_Instructions to follow_
For the data below, say how many lines contain "assets". Only the number should be given.

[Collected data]
++++++++++++++++++++
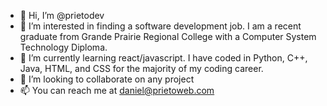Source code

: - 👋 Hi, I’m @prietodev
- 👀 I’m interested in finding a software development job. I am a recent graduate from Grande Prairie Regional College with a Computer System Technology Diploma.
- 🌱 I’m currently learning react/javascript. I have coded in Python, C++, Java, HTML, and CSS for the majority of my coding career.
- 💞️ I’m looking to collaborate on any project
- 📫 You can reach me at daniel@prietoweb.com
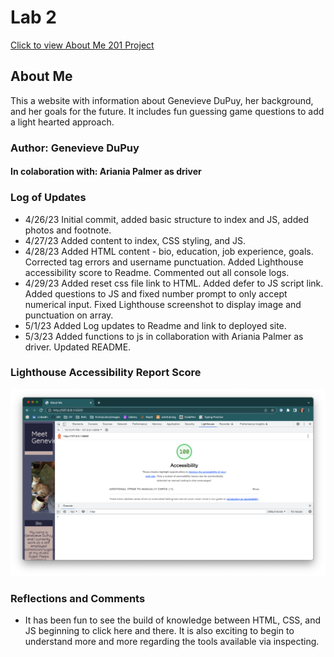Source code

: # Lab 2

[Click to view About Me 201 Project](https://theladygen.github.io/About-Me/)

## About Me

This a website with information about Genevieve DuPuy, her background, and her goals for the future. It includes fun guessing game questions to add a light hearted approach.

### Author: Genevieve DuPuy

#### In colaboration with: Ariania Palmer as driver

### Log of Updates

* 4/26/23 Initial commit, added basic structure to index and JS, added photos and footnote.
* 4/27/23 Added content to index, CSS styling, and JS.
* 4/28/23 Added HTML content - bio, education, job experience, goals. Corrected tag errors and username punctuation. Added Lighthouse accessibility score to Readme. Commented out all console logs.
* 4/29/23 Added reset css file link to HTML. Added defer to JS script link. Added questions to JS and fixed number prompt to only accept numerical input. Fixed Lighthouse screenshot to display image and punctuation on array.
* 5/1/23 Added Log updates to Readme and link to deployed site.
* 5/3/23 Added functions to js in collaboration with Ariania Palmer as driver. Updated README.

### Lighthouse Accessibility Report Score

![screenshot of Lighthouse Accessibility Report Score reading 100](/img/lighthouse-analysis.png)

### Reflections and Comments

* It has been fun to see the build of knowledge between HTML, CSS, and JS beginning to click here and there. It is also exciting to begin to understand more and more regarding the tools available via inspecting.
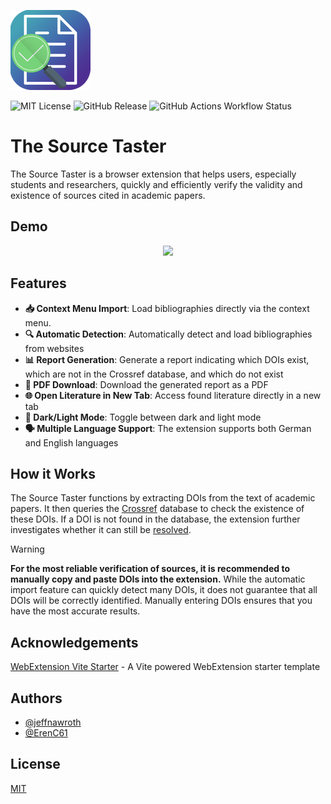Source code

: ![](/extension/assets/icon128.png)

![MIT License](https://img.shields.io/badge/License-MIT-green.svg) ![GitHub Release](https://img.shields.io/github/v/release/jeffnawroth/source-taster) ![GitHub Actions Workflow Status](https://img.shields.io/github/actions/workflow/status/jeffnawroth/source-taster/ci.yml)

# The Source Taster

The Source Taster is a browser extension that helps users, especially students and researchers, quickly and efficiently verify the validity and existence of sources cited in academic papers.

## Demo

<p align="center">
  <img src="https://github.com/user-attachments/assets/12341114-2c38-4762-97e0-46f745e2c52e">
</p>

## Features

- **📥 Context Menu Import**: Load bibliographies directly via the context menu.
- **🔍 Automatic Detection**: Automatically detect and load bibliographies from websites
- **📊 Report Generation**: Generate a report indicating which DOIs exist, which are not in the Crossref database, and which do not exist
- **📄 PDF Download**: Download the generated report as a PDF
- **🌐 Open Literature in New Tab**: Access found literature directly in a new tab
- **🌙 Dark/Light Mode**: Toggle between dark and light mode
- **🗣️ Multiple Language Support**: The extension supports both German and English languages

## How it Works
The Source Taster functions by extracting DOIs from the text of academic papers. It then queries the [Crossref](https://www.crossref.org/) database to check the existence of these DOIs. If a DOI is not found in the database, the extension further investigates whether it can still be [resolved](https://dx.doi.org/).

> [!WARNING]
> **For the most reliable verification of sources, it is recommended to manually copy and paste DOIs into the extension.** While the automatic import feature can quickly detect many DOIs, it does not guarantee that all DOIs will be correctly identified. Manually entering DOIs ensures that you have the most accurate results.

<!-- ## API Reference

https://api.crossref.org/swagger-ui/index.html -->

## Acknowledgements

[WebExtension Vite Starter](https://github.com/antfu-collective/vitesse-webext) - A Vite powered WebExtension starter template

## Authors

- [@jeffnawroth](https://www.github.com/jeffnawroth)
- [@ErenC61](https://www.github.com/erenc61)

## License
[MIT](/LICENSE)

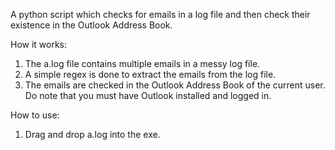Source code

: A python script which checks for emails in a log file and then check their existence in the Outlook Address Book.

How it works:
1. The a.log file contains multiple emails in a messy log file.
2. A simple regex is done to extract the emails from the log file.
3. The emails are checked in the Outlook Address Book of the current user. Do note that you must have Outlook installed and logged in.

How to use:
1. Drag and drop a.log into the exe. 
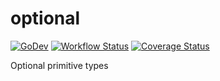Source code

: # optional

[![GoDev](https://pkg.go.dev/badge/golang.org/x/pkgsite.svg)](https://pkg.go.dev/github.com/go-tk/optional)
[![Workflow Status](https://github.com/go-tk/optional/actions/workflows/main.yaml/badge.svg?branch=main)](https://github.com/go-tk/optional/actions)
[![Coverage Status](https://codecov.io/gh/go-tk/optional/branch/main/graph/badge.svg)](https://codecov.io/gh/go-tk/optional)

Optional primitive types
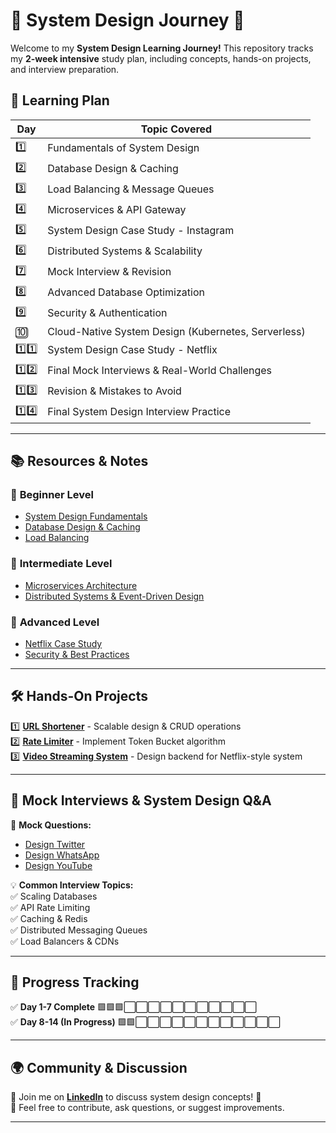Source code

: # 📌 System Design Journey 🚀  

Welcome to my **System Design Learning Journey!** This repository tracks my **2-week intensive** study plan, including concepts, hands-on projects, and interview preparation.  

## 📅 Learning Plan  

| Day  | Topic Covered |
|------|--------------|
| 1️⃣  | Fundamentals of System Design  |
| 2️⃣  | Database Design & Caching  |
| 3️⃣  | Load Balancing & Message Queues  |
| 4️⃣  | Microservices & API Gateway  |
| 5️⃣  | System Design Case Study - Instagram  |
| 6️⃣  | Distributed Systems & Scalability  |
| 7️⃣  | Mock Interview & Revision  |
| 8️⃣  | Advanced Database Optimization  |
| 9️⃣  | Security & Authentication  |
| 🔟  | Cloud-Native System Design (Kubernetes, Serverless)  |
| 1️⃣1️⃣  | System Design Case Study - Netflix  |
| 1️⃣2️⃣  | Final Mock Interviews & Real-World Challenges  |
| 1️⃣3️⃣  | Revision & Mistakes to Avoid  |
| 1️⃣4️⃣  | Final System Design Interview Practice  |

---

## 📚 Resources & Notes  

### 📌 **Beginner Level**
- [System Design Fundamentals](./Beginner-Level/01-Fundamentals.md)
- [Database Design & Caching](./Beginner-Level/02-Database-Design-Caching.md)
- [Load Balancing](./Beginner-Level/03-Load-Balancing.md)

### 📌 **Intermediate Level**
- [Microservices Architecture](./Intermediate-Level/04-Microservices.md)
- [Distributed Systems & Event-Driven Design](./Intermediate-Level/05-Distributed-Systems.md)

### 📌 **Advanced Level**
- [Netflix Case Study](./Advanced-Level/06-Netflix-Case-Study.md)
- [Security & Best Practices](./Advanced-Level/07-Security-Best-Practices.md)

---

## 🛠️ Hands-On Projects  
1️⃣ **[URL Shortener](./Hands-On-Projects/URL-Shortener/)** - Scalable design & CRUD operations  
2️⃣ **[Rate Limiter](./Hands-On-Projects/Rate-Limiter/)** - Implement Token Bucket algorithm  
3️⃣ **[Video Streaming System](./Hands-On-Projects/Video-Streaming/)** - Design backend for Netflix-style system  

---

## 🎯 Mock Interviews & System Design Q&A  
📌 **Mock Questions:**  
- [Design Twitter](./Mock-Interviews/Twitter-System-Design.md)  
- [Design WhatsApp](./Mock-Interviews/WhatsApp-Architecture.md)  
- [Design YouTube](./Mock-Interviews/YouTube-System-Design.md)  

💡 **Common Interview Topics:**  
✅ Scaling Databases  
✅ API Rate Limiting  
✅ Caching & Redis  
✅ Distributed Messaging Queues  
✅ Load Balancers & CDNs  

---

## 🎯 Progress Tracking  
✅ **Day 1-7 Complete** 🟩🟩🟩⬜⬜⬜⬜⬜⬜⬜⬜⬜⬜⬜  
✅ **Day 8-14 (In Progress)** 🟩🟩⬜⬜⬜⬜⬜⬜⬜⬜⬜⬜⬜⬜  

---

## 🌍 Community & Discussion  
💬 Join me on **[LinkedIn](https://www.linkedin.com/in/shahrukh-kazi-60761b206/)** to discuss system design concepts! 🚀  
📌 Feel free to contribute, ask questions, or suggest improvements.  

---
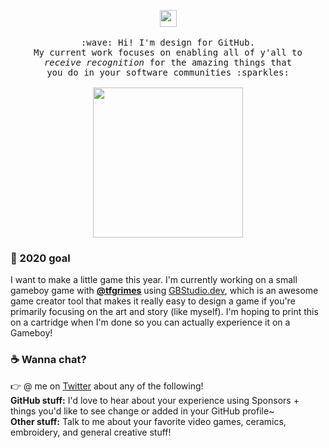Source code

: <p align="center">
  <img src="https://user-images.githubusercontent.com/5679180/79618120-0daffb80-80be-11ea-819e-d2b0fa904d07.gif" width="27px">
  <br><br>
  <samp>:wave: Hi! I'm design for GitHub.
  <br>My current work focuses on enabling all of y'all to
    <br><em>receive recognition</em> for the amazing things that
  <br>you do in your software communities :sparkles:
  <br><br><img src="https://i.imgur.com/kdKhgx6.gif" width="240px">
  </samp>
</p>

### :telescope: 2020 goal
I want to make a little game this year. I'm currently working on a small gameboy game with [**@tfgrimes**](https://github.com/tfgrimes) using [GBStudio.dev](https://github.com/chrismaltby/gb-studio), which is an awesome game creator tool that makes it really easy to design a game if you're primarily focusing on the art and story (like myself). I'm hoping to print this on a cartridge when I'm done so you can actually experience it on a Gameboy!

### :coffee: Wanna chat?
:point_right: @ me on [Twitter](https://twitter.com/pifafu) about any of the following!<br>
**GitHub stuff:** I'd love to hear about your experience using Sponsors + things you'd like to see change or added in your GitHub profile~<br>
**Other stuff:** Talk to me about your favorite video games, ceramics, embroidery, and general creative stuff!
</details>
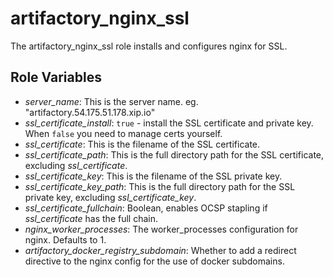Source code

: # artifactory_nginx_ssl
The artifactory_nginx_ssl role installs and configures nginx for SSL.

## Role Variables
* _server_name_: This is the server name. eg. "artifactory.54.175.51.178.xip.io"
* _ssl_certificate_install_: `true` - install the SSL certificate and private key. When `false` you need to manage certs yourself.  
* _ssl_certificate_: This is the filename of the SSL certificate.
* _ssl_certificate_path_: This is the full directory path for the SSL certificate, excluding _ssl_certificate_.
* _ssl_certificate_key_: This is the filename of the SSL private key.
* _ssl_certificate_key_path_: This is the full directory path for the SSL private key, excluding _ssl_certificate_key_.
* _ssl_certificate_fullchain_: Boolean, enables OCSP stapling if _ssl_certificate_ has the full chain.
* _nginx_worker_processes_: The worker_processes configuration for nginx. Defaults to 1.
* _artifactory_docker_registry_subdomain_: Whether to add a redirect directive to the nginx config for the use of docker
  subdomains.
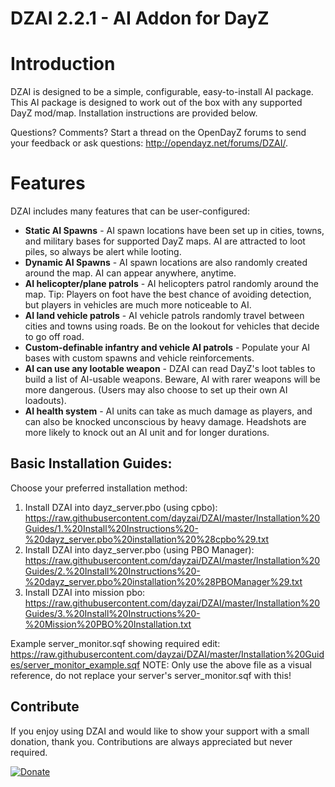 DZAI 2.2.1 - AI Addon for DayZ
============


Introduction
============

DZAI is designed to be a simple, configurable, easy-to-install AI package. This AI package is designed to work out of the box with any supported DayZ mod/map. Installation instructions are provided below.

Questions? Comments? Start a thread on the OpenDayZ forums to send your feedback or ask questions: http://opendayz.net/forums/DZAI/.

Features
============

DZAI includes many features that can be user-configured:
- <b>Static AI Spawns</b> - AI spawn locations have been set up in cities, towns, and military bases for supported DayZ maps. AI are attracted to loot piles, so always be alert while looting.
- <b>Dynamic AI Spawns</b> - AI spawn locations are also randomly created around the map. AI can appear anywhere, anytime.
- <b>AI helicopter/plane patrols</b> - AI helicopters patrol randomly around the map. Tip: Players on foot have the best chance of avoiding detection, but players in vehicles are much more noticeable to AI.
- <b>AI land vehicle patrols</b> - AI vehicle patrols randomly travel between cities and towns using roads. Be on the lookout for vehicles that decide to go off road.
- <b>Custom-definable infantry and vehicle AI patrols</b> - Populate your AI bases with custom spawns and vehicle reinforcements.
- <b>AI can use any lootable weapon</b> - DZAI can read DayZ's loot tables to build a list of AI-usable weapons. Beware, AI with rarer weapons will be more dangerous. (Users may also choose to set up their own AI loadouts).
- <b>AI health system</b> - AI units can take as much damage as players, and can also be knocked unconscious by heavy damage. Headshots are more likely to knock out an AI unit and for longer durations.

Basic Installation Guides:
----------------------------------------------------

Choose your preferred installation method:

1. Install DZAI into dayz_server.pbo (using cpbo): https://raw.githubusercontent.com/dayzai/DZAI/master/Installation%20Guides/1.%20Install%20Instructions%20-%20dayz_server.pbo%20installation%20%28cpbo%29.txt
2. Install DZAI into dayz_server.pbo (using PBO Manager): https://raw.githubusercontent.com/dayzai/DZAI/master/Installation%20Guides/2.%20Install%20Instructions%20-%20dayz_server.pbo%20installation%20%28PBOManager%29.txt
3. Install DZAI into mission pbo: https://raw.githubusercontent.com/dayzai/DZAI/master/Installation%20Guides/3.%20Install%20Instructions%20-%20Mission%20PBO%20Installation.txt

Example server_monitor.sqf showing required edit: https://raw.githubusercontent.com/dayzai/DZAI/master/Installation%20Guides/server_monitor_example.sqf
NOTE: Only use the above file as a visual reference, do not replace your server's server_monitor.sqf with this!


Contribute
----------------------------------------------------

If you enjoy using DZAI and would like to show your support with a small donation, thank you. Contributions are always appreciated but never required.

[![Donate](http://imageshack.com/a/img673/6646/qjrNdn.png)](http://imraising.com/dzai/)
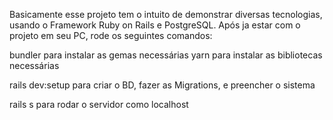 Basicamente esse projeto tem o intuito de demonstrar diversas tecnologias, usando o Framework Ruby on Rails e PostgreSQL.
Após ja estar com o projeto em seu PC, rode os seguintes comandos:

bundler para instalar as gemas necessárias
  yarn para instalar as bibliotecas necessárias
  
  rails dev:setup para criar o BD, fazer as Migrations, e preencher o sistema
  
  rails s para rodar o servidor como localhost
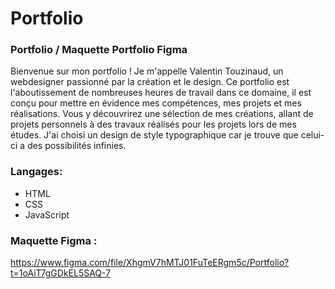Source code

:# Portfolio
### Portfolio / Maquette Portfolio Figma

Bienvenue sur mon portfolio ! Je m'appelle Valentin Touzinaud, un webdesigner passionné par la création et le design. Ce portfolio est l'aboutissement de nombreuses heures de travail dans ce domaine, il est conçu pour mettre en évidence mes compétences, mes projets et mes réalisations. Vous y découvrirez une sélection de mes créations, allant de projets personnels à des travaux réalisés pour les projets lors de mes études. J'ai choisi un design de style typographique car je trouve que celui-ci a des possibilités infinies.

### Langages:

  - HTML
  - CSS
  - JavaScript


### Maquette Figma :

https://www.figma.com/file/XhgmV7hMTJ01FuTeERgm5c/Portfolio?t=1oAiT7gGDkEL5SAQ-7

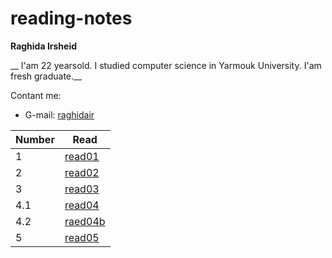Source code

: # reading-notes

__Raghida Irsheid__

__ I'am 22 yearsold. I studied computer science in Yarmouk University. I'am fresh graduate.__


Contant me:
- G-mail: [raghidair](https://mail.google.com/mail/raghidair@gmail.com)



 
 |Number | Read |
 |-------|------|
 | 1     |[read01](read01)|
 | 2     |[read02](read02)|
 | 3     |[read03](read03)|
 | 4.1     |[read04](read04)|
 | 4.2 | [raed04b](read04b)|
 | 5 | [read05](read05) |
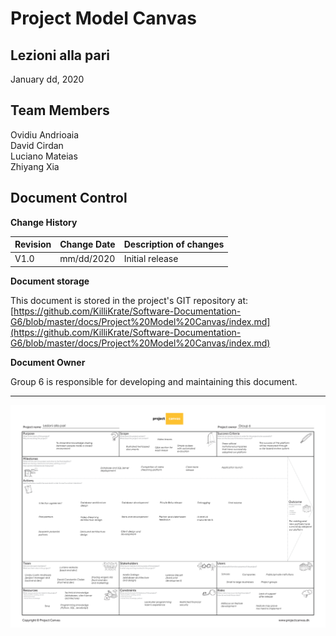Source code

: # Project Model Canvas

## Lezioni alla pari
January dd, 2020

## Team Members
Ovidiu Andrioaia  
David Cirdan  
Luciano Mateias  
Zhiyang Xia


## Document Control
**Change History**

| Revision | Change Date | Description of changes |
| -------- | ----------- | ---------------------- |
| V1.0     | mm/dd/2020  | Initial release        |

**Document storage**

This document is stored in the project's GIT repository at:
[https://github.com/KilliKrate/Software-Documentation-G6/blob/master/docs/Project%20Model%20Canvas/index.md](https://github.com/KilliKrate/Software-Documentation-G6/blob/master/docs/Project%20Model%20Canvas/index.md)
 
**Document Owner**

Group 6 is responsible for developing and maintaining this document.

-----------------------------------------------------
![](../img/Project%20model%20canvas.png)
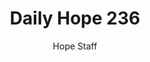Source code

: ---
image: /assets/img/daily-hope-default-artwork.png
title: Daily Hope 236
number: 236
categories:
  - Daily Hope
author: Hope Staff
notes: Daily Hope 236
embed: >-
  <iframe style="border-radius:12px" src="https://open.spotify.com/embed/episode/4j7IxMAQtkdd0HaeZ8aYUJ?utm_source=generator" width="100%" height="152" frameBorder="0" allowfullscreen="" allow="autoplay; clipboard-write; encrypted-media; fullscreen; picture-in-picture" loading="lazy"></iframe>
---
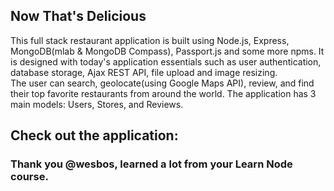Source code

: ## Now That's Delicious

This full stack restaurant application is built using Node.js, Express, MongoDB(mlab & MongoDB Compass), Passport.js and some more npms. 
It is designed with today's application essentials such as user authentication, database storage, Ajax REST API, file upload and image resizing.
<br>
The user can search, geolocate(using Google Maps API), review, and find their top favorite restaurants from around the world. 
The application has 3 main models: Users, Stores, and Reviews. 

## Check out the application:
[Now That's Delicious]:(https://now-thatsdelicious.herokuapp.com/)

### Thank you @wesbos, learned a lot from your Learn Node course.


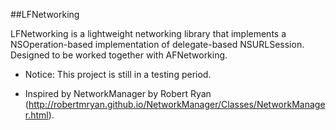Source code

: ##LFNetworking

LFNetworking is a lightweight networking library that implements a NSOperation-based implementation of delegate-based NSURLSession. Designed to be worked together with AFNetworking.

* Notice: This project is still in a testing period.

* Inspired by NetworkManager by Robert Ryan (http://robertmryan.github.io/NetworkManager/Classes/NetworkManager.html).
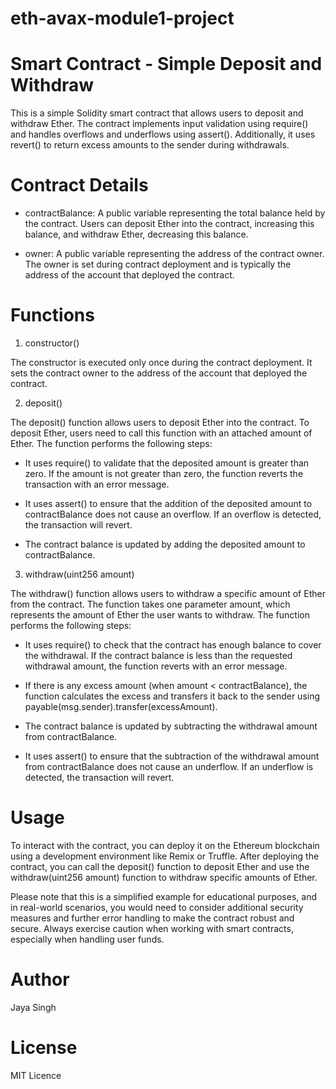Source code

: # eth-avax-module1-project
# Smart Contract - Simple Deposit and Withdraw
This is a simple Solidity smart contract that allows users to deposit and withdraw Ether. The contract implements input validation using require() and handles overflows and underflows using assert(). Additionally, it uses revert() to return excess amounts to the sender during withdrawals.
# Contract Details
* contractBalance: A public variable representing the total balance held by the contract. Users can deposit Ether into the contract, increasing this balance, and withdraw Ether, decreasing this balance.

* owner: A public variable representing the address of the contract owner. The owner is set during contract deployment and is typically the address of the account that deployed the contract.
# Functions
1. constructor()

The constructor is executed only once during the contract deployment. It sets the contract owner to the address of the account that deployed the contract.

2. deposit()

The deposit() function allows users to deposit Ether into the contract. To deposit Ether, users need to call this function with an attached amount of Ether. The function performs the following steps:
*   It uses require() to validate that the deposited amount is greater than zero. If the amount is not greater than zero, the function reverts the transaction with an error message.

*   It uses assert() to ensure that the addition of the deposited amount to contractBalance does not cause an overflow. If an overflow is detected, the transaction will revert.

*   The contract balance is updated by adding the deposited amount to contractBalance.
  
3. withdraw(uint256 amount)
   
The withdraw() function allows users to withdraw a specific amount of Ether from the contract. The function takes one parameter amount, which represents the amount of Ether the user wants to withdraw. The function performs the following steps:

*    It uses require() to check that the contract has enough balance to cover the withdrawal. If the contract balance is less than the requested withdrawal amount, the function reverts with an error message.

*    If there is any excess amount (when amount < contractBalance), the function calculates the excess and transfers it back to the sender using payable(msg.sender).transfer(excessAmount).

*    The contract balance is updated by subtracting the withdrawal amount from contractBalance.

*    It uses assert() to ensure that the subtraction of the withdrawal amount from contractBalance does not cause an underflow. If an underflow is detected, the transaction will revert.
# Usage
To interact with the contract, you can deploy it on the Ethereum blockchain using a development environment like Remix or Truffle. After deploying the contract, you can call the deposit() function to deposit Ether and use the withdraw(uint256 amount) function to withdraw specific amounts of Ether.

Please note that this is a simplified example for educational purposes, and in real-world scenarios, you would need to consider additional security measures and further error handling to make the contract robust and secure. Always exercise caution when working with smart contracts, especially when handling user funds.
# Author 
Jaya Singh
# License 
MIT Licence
++++++++++++++++++++
_Solution for this exercise_
3